Pictures are to be left out, and the rest of the records reproduced exactly.

Records excerpted from a collection
━━━━━━━━━━━━━━━━━━━━

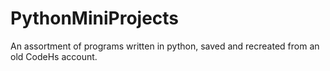 # PythonMiniProjects
An assortment of programs written in python, saved and recreated from an old CodeHs account.
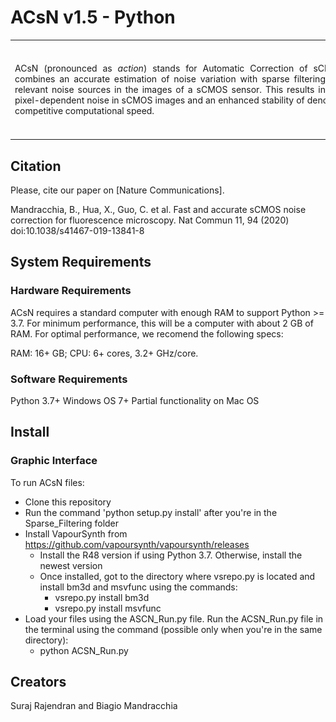 ACsN v1.5 - Python
=====
<div> 
	<table frame=void rules=none>
		<tr>
			<td width="75%">
				<div style="width:650px;float:left" align="justify">
					ACsN (pronounced as <i>action</i>) stands for Automatic Correction of sCMOS-related Noise. It combines an accurate estimation of noise variation with sparse filtering to eliminate the most relevant noise sources in the images of a sCMOS sensor. This results in a drastic reduction of pixel-dependent noise in sCMOS images and an enhanced stability of denoising performance at a competitive computational speed.
				</div>
			</td>
			<td width="25%">
				<div style="width:150px;float:right;">
					<img src="Picture2.jpg" width=150 height=150>
				</div>
			</td>
		</tr>
	</table>	
	<!-- <div style="clear:both"></div>  -->
</div>

## Citation ##
Please, cite our paper on [Nature Communications].

Mandracchia, B., Hua, X., Guo, C. et al. Fast and accurate sCMOS noise correction for fluorescence microscopy. Nat Commun 11, 94 (2020) doi:10.1038/s41467-019-13841-8

## System Requirements ##
### Hardware Requirements ###
ACsN requires a standard computer with enough RAM to support Python >= 3.7. For minimum performance, this will be a computer with about 2 GB of RAM. For optimal performance, we recomend the following specs:

RAM: 16+ GB; 
CPU: 6+ cores, 3.2+ GHz/core.

### Software Requirements ###
Python 3.7+
Windows OS 7+
Partial functionality on Mac OS

## Install ##
### Graphic Interface ###
To run ACsN files:

 - Clone this repository
 - Run the command 'python setup.py install' after you're in the Sparse_Filtering folder
 - Install VapourSynth from https://github.com/vapoursynth/vapoursynth/releases
   - Install the R48 version if using Python 3.7. Otherwise, install the newest version
   - Once installed, got to the directory where vsrepo.py is located and install bm3d and msvfunc using the commands:
     - vsrepo.py install bm3d
     - vsrepo.py install msvfunc
 - Load your files using the ASCN_Run.py file. Run the ACSN_Run.py file in the terminal using the command (possible only when you're in the same directory):
   - python ACSN_Run.py

## Creators ##
Suraj Rajendran and Biagio Mandracchia
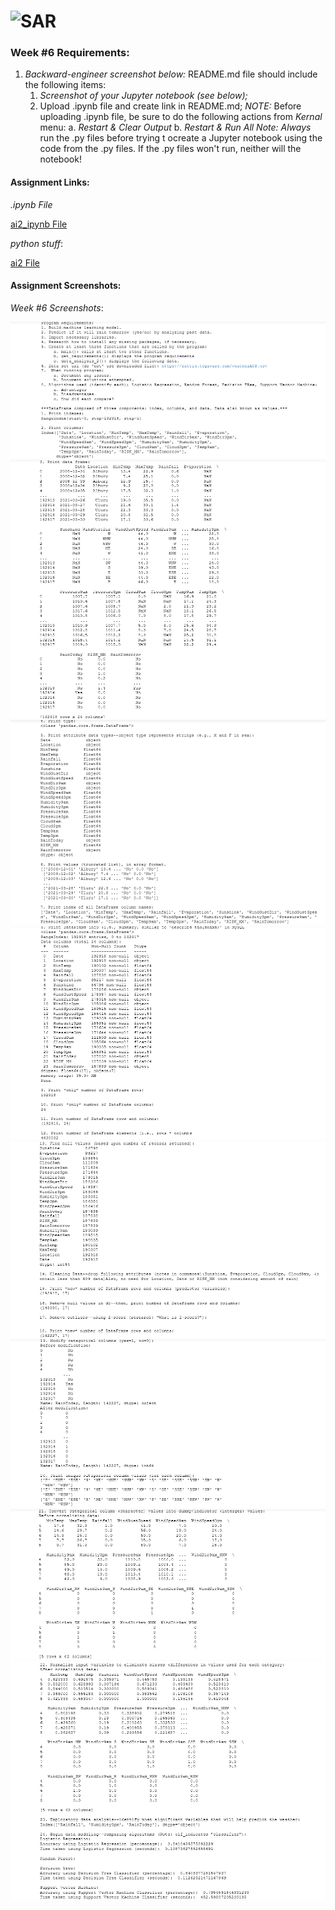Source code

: # ![SAR](img/favicon.png)

### Week #6 Requirements:

1. *Backward-engineer screenshot below:* README.md file should include the following items:
    1. *Screenshot of your Jupyter notebook (see below);*
    2. Upload .ipynb file and create link in README.md;
        *NOTE:* Before uploading .ipynb file, be sure to do the following actions from *Kernal* menu:
            a. *Restart & Clear Output*
            b. *Restart & Run All*
    *Note: Always* run the .py files before trying t ocreate a Jupyter notebook using the code from the .py files. If the .py files won't run, neither will the notebook!

#### Assignment Links:

*.ipynb File*

[ai2_ipynb File](docs/artificial_intelligence_2_notebook.ipynb)

*python stuff*:

[ai2 File](docs/artificial_intelligence_2.py)

#### Assignment Screenshots:

*Week #6 Screenshots*:

![ai2_1](img/ai2_1.png)
![ai2_2](img/ai2_2.png)
![ai2_3](img/ai2_3.png)
![ai2_4](img/ai2_4.png)
![ai2_5](img/ai2_5.png)
![ai2_6](img/ai2_6.png)
![ai2_7](img/ai2_7.png)
![ai2_8](img/ai2_8.png)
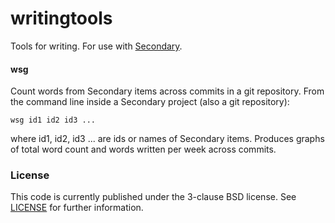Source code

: # writingtools

Tools for writing. For use with [Secondary](https://github.com/bdzimmer/secondary).

#### wsg

Count words from Secondary items across commits in a git repository. From the command line inside a Secondary project (also a git repository):

    wsg id1 id2 id3 ...
    
where id1, id2, id3 ... are ids or names of Secondary items. Produces graphs of total word count and words written per week across commits.

### License

This code is currently published under the 3-clause BSD license. See [LICENSE](LICENSE) for further information.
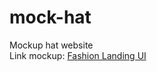 # mock-hat
Mockup hat website  
Link mockup: [Fashion Landing UI](https://dribbble.com/shots/9189872-Fashion-Landing-UI)
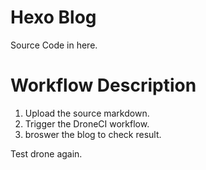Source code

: # Hexo Blog  
Source Code in here.  

# Workflow Description  
1. Upload the source markdown.
2. Trigger the DroneCI workflow.
3. broswer the blog to check result.


Test drone again.
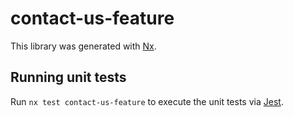 # contact-us-feature

This library was generated with [Nx](https://nx.dev).

## Running unit tests

Run `nx test contact-us-feature` to execute the unit tests via [Jest](https://jestjs.io).
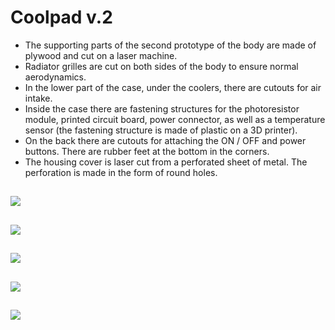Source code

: # Coolpad v.2

- The supporting parts of the second prototype of the body are made of plywood and cut on a laser machine.
- Radiator grilles are cut on both sides of the body to ensure normal aerodynamics.
- In the lower part of the case, under the coolers, there are cutouts for air intake.
- Inside the case there are fastening structures for the photoresistor module, printed circuit board, power connector, as well as a temperature sensor (the fastening structure is made of plastic on a 3D printer).
- On the back there are cutouts for attaching the ON / OFF and power buttons. There are rubber feet at the bottom in the corners.
- The housing cover is laser cut from a perforated sheet of metal. The perforation is made in the form of round holes.

![](https://sun9-34.userapi.com/impf/ZsZvMte8i5s57MN29722C6dOfZJBZ4TGP0pKhQ/NXp7XIZMQjM.jpg?size=1093x809&quality=96&proxy=1&sign=55385367b9306747592c8db954a4b259)
---------------------------------------------------------------------------------------
![](https://sun9-50.userapi.com/impg/pQf49D1vXzBtnRRhb3NYiK_LBDMSe2yobEkWzA/JGw4KARjY64.jpg?size=1083x816&quality=96&proxy=1&sign=32d922ce717f466a7da77f4ed750b0de)
---------------------------------------------------------------------------------------
![](https://sun9-23.userapi.com/impg/fmoL9uEbTpm80C_PtyUyUj0Kkv6TT3ELA11roA/W8kcvS13HYU.jpg?size=1076x837&quality=96&proxy=1&sign=59fd39905ce573623e5873c0e7da6bcc)
---------------------------------------------------------------------------------------
![](https://sun9-5.userapi.com/impg/WPpDRCgjw8wskmV0w0aaK70TgHdtQFfGu89ZRQ/eFssS78g0X8.jpg?size=1535x771&quality=96&proxy=1&sign=6eb8a34600f60e7f6b4ad6bbbf925860)
---------------------------------------------------------------------------------------
![](https://sun9-59.userapi.com/impg/VHRj3ImeRCanhQoFxPP55axp90KZpddYoJgbuQ/VA6RNQWLmTM.jpg?size=1551x845&quality=96&proxy=1&sign=07fad474bf7af02f8c49eec220eaa035)
---------------------------------------------------------------------------------------
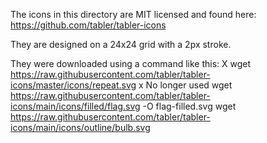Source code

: The icons in this directory are MIT licensed and found here:
https://github.com/tabler/tabler-icons

They are designed on a 24x24 grid with a 2px stroke.

They were downloaded using a command like this:
X wget https://raw.githubusercontent.com/tabler/tabler-icons/master/icons/repeat.svg
  x No longer used
wget https://raw.githubusercontent.com/tabler/tabler-icons/main/icons/filled/flag.svg -O flag-filled.svg
wget https://raw.githubusercontent.com/tabler/tabler-icons/main/icons/outline/bulb.svg
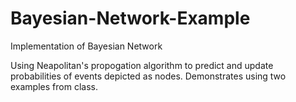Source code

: # Bayesian-Network-Example
Implementation of Bayesian Network

Using Neapolitan's propogation algorithm to predict and update probabilities of events depicted as nodes.
Demonstrates using two examples from class.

━━━━━━━━━━━━━━━━━━━━

▸ ANSWER
 # PythonMiniProjects
An assortment of programs written in python, saved and recreated from an old CodeHs account.
 ACsN v1.5 - Python
=====
<div> 
	<table frame=void rules=none>
		<tr>
			<td width="75%">
				<div style="width:650px;float:left" align="justify">
					ACsN (pronounced as <i>action</i>) stands for Automatic Correction of sCMOS-related Noise. It combines an accurate estimation of noise variation with sparse filtering to eliminate the most relevant noise sources in the images of a sCMOS sensor. This results in a drastic reduction of pixel-dependent noise in sCMOS images and an enhanced stability of denoising performance at a competitive computational speed.
				</div>
			</td>
			<td width="25%">
				<div style="width:150px;float:right;">
					<img src="Picture2.jpg" width=150 height=150>
				</div>
			</td>
		</tr>
	</table>	
	<!-- <div style="clear:both"></div>  -->
</div>

## Citation ##
Please, cite our paper on [Nature Communications].

Mandracchia, B., Hua, X., Guo, C. et al. Fast and accurate sCMOS noise correction for fluorescence microscopy. Nat Commun 11, 94 (2020) doi:10.1038/s41467-019-13841-8

## System Requirements ##
### Hardware Requirements ###
ACsN requires a standard computer with enough RAM to support Python >= 3.7. For minimum performance, this will be a computer with about 2 GB of RAM. For optimal performance, we recomend the following specs:

RAM: 16+ GB; 
CPU: 6+ cores, 3.2+ GHz/core.

### Software Requirements ###
Python 3.7+
Windows OS 7+
Partial functionality on Mac OS

## Install ##
### Graphic Interface ###
To run ACsN files:

 - Clone this repository
 - Run the command 'python setup.py install' after you're in the Sparse_Filtering folder
 - Install VapourSynth from https://github.com/vapoursynth/vapoursynth/releases
   - Install the R48 version if using Python 3.7. Otherwise, install the newest version
   - Once installed, got to the directory where vsrepo.py is located and install bm3d and msvfunc using the commands:
     - vsrepo.py install bm3d
     - vsrepo.py install msvfunc
 - Load your files using the ASCN_Run.py file. Run the ACSN_Run.py file in the terminal using the command (possible only when you're in the same directory):
   - python ACSN_Run.py

## Creators ##
Suraj Rajendran and Biagio Mandracchia
Source code

: # ![SAR](img/favicon.png)

### Week #6 Requirements:

1. *Backward-engineer screenshot below:* README.md file should include the following items:
    1. *Screenshot of your Jupyter notebook (see below);*
    2. Upload .ipynb file and create link in README.md;
        *NOTE:* Before uploading .ipynb file, be sure to do the following actions from *Kernal* menu:
            a. *Restart & Clear Output*
            b. *Restart & Run All*
    *Note: Always* run the .py files before trying t ocreate a Jupyter notebook using the code from the .py files. If the .py files won't run, neither will the notebook!

#### Assignment Links:

*.ipynb File*

[ai2_ipynb File](docs/artificial_intelligence_2_notebook.ipynb)

*python stuff*:

[ai2 File](docs/artificial_intelligence_2.py)

#### Assignment Screenshots:

*Week #6 Screenshots*:

![ai2_1](img/ai2_1.png)
![ai2_2](img/ai2_2.png)
![ai2_3](img/ai2_3.png)
![ai2_4](img/ai2_4.png)
![ai2_5](img/ai2_5.png)
![ai2_6](img/ai2_6.png)
![ai2_7](img/ai2_7.png)
![ai2_8](img/ai2_8.png)
Source code

: # writingtools

Tools for writing. For use with [Secondary](https://github.com/bdzimmer/secondary).

#### wsg

Count words from Secondary items across commits in a git repository. From the command line inside a Secondary project (also a git repository):

    wsg id1 id2 id3 ...
    
where id1, id2, id3 ... are ids or names of Secondary items. Produces graphs of total word count and words written per week across commits.

### License

This code is currently published under the 3-clause BSD license. See [LICENSE](LICENSE) for further information.
 # mock-hat
Mockup hat website  
Link mockup: [Fashion Landing UI](https://dribbble.com/shots/9189872-Fashion-Landing-UI)
Source code

: # Hexo Blog  
Source Code in here.  

# Workflow Description  
1. Upload the source markdown.
2. Trigger the DroneCI workflow.
3. broswer the blog to check result.


Test drone again.
 # contact-us-feature

This library was generated with [Nx](https://nx.dev).

## Running unit tests

Run `nx test contact-us-feature` to execute the unit tests via [Jest](https://jestjs.io).
Source code

: # Coolpad v.2

- The supporting parts of the second prototype of the body are made of plywood and cut on a laser machine.
- Radiator grilles are cut on both sides of the body to ensure normal aerodynamics.
- In the lower part of the case, under the coolers, there are cutouts for air intake.
- Inside the case there are fastening structures for the photoresistor module, printed circuit board, power connector, as well as a temperature sensor (the fastening structure is made of plastic on a 3D printer).
- On the back there are cutouts for attaching the ON / OFF and power buttons. There are rubber feet at the bottom in the corners.
- The housing cover is laser cut from a perforated sheet of metal. The perforation is made in the form of round holes.

![](https://sun9-34.userapi.com/impf/ZsZvMte8i5s57MN29722C6dOfZJBZ4TGP0pKhQ/NXp7XIZMQjM.jpg?size=1093x809&quality=96&proxy=1&sign=55385367b9306747592c8db954a4b259)
---------------------------------------------------------------------------------------
![](https://sun9-50.userapi.com/impg/pQf49D1vXzBtnRRhb3NYiK_LBDMSe2yobEkWzA/JGw4KARjY64.jpg?size=1083x816&quality=96&proxy=1&sign=32d922ce717f466a7da77f4ed750b0de)
---------------------------------------------------------------------------------------
![](https://sun9-23.userapi.com/impg/fmoL9uEbTpm80C_PtyUyUj0Kkv6TT3ELA11roA/W8kcvS13HYU.jpg?size=1076x837&quality=96&proxy=1&sign=59fd39905ce573623e5873c0e7da6bcc)
---------------------------------------------------------------------------------------
![](https://sun9-5.userapi.com/impg/WPpDRCgjw8wskmV0w0aaK70TgHdtQFfGu89ZRQ/eFssS78g0X8.jpg?size=1535x771&quality=96&proxy=1&sign=6eb8a34600f60e7f6b4ad6bbbf925860)
---------------------------------------------------------------------------------------
![](https://sun9-59.userapi.com/impg/VHRj3ImeRCanhQoFxPP55axp90KZpddYoJgbuQ/VA6RNQWLmTM.jpg?size=1551x845&quality=96&proxy=1&sign=07fad474bf7af02f8c49eec220eaa035)
---------------------------------------------------------------------------------------
Source code

: The icons in this directory are MIT licensed and found here:
https://github.com/tabler/tabler-icons

They are designed on a 24x24 grid with a 2px stroke.

They were downloaded using a command like this:
X wget https://raw.githubusercontent.com/tabler/tabler-icons/master/icons/repeat.svg
  x No longer used
wget https://raw.githubusercontent.com/tabler/tabler-icons/main/icons/filled/flag.svg -O flag-filled.svg
wget https://raw.githubusercontent.com/tabler/tabler-icons/main/icons/outline/bulb.svg
Source code

: # Bayesian-Network-Example
Implementation of Bayesian Network

Using Neapolitan's propogation algorithm to predict and update probabilities of events depicted as nodes.
Demonstrates using two examples from class.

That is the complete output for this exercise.